Defendants deposed Engel, who testified that he conducted a number of tests on the chain. Engel also testified that he was aware that previous testing had been done on the chain by Anamet, Micron, and Dr. Townsend. The previous testing included "hardness testing." Engel testified that hardness testing is performed with a small indenter, which is forced into the surface being tested. Docket 34, Ex. F at 31-32. Engel also testified that Micron had cut out a section of a link of the chain for testing. Id. at 76, 94.
Following Engel's deposition, plaintiffs served Anamet, Micron, and Dr. Townsend with subpoenas duces tecum, seeking documents related to the testing those entities had performed on the chain. Micron responded to the subpoena, but plaintiffs' counsel objected to the subpoenas prior to Anamet or Dr. Townsend's response and identified Anamet and Dr. Townsend as nontestifying experts.

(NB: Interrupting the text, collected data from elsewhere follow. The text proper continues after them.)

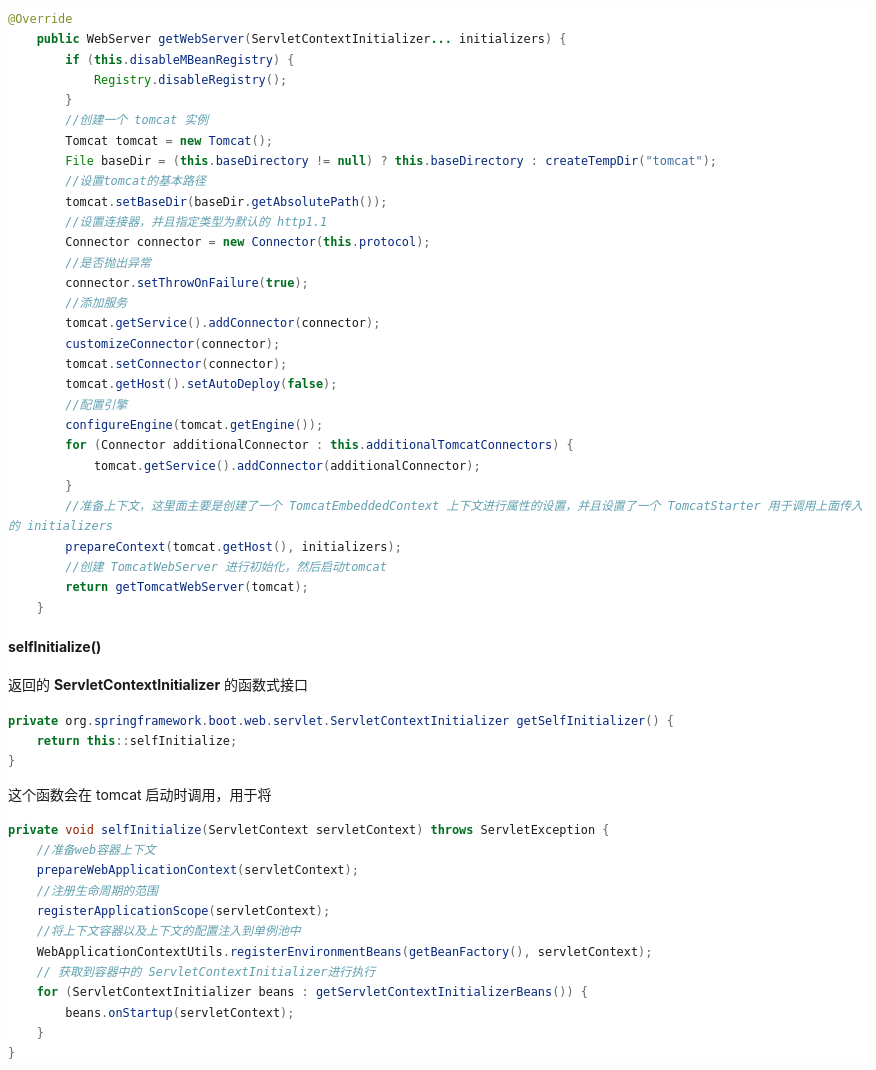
 ```java
@Override
	public WebServer getWebServer(ServletContextInitializer... initializers) {
		if (this.disableMBeanRegistry) {
			Registry.disableRegistry();
		}
		//创建一个 tomcat 实例
		Tomcat tomcat = new Tomcat();
		File baseDir = (this.baseDirectory != null) ? this.baseDirectory : createTempDir("tomcat");
		//设置tomcat的基本路径
		tomcat.setBaseDir(baseDir.getAbsolutePath());
		//设置连接器，并且指定类型为默认的 http1.1
		Connector connector = new Connector(this.protocol);
		//是否抛出异常
		connector.setThrowOnFailure(true);
		//添加服务
		tomcat.getService().addConnector(connector);
		customizeConnector(connector);
		tomcat.setConnector(connector);
		tomcat.getHost().setAutoDeploy(false);
		//配置引擎
		configureEngine(tomcat.getEngine());
		for (Connector additionalConnector : this.additionalTomcatConnectors) {
			tomcat.getService().addConnector(additionalConnector);
		}
		//准备上下文，这里面主要是创建了一个 TomcatEmbeddedContext 上下文进行属性的设置，并且设置了一个 TomcatStarter 用于调用上面传入的 initializers
		prepareContext(tomcat.getHost(), initializers);
        //创建 TomcatWebServer 进行初始化，然后启动tomcat
		return getTomcatWebServer(tomcat);
	}
```



#### selfInitialize()

返回的 **ServletContextInitializer** 的函数式接口

```java
private org.springframework.boot.web.servlet.ServletContextInitializer getSelfInitializer() {
    return this::selfInitialize;
}
```

这个函数会在 tomcat 启动时调用，用于将

```java
private void selfInitialize(ServletContext servletContext) throws ServletException {
    //准备web容器上下文
    prepareWebApplicationContext(servletContext);
    //注册生命周期的范围
    registerApplicationScope(servletContext);
    //将上下文容器以及上下文的配置注入到单例池中
    WebApplicationContextUtils.registerEnvironmentBeans(getBeanFactory(), servletContext);
    // 获取到容器中的 ServletContextInitializer进行执行
    for (ServletContextInitializer beans : getServletContextInitializerBeans()) {
        beans.onStartup(servletContext);
    }
}
```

Defendants argue that plaintiffs conducted destructive testing on the chain, and that defendants are therefore entitled to discover the methods and results of that testing. Further, defendants argue that the exceptional circumstances of this case justify the discovery of Anamet's and Dr. Townsend's files and opinions relating to the chain. Docket 33 at 10. Defendants further assert that Anamet and Dr. Townsend should be designated as fact witnesses. Plaintiffs allege that they have provided discovery as required by the rules, and argue that Anamet and Dr. Townsend's opinions are protected by Fed.R.Civ.P. 26(b)(4)(B).
DISCUSSION
In their motion to compel, defendants argue the court should order the production of the files of Anamet and Dr. Townsend. Defendants also assert that they are entitled to the opinions of Anamet and Dr. Townsend because they relate to the chain. Plaintiffs argue that the files are not discoverable because Anamet and Dr. Townsend are nontestifying expert witnesses.

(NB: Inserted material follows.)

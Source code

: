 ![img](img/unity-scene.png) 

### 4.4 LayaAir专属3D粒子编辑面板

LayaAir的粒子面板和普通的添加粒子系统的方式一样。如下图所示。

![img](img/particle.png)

In defendants' memorandum in support of their motion to compel, defendants' heading numbered III reads "The Court Should Compel Production of Anamet's and Micron's Files". Docket 33 at 7 (emphasis added). The argument contained within that section, however, refers to Anamet and Dr. Townsend. See, e.g., id. at 8 ("Anamet and Townsend have performed destructive testing . . .");id. at 10 ("exceptional circumstances justifying discovery of Anamet's and Dr. Townsend's files . . ."). Defendants previously acknowledged that Micron complied with defendants' subpoena. Id. at 4. It appears to the court, therefore, that defendants' use of Micron in the heading was a typographical error. Accordingly, the court will substitute Dr. Townsend for Micron in its reading of that heading.
Rule 26(b)(4)(B) states:
Ordinarily, a party may not, by interrogatories or deposition, discover facts known or opinions held by an expert who has been retained or specially employed by another party in anticipation of litigation or to prepare for trial and who is not expected to be called as a witness at trial. But a party may do so only:
. . .
(ii) on showing exceptional circumstances under which it is impracticable for the party to obtain facts or opinions on the same subject by other means.
Defendants do not contest that Anamet and Dr. Townsend are nontestifying experts pursuant to Rule 26(b)(4)(B). Rather, defendants argue that because Anamet and Dr. Townsend engaged in destructive testing, this case presents exceptional circumstances under which it is appropriate for the court to order that defendants be allowed to discover facts and opinions within the knowledge of the experts.
Defendants' primary contention is that they have "been denied an opportunity to examine the chain in the state it existed when the accident occurred four years ago." Docket 33 at 9. The court agrees that defendants must be allowed to conduct an examination of the chain, and it would violate both the language and the spirt of the discovery rules if plaintiffs failed to reveal the results of testing that cannot be replicated by defendants. See, e.g., Cooper v. United Vaccines, Inc., 117 F. Supp. 2d 864, 874-75 (E.D. Wis. 2000) (finding that plaintiff's "intentional, destructive, ex parte testing" provided an alternative basis for dismissal of the claims). Nonetheless, the court must first examine the conduct of plaintiffs before determining the appropriate remedy.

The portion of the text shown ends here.